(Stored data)
_ _ _ _

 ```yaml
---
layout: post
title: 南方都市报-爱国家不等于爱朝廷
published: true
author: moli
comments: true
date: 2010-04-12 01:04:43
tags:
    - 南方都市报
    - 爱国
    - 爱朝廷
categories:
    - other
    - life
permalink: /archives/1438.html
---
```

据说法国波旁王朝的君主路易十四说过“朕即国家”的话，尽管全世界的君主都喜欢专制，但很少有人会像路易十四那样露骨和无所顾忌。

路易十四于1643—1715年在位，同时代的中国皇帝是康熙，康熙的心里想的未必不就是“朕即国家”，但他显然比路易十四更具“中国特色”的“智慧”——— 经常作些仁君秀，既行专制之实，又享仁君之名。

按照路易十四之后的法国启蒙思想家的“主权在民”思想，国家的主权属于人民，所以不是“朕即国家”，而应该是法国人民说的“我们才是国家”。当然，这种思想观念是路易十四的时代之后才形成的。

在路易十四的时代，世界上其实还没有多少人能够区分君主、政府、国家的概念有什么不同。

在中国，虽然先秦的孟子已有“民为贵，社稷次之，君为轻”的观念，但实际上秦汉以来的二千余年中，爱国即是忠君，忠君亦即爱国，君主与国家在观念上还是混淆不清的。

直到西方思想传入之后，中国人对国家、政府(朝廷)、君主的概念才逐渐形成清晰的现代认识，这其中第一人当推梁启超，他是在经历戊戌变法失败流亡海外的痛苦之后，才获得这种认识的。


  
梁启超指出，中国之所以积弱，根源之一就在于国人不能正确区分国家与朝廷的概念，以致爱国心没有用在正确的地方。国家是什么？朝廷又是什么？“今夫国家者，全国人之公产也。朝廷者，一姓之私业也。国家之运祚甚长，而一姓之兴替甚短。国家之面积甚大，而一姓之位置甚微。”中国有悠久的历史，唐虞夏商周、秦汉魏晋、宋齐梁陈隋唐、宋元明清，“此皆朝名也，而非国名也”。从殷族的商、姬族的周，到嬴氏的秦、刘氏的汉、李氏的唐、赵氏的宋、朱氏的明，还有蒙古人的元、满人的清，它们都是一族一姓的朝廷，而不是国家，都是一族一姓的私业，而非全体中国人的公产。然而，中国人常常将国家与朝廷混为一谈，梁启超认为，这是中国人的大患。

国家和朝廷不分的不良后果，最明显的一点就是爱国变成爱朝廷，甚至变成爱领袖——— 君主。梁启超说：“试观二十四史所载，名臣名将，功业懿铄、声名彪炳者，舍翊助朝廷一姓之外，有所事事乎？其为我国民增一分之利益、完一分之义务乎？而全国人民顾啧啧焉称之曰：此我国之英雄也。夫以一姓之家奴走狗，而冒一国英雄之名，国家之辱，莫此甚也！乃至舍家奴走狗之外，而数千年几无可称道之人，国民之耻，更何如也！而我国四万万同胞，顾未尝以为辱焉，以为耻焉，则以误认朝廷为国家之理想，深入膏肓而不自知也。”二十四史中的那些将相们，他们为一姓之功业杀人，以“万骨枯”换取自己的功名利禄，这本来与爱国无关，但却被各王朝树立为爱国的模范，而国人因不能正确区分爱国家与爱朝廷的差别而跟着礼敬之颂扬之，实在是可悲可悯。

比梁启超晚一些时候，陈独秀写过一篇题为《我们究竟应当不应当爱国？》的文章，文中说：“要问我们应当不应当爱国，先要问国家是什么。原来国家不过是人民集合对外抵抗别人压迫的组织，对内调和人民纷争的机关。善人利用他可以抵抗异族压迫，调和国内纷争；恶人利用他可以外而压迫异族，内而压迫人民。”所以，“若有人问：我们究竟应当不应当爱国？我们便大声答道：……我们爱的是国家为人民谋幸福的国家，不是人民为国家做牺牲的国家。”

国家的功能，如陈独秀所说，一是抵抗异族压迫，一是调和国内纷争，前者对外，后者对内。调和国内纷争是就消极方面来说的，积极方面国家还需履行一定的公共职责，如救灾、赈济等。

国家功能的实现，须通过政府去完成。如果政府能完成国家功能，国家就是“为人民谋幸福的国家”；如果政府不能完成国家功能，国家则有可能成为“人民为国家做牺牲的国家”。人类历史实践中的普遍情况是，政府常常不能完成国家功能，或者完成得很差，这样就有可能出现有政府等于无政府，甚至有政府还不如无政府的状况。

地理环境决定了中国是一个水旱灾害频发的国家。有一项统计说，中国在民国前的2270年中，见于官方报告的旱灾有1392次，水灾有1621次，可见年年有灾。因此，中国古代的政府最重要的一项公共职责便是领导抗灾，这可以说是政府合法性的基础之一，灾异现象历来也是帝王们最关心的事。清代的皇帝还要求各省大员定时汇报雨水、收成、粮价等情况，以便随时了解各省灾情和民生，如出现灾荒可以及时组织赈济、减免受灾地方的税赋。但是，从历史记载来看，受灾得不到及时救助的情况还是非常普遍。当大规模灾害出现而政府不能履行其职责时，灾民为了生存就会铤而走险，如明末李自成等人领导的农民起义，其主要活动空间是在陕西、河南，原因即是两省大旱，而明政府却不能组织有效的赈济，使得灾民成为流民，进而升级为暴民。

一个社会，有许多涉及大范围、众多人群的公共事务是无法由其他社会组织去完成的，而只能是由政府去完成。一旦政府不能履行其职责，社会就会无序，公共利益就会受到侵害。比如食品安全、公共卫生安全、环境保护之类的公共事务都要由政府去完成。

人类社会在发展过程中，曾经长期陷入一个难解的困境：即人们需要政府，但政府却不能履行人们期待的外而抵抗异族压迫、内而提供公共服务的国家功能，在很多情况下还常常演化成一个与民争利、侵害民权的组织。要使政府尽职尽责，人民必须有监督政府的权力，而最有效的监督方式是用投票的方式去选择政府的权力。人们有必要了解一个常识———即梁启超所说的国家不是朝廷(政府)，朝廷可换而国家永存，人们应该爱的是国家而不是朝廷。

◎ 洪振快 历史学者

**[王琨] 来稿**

_ _ _ _

* **YOUR OBJECTIVE**: In the records, how many lines include the string "朕即国家"? The answer is that number alone.

* **TASK RESULT**: 3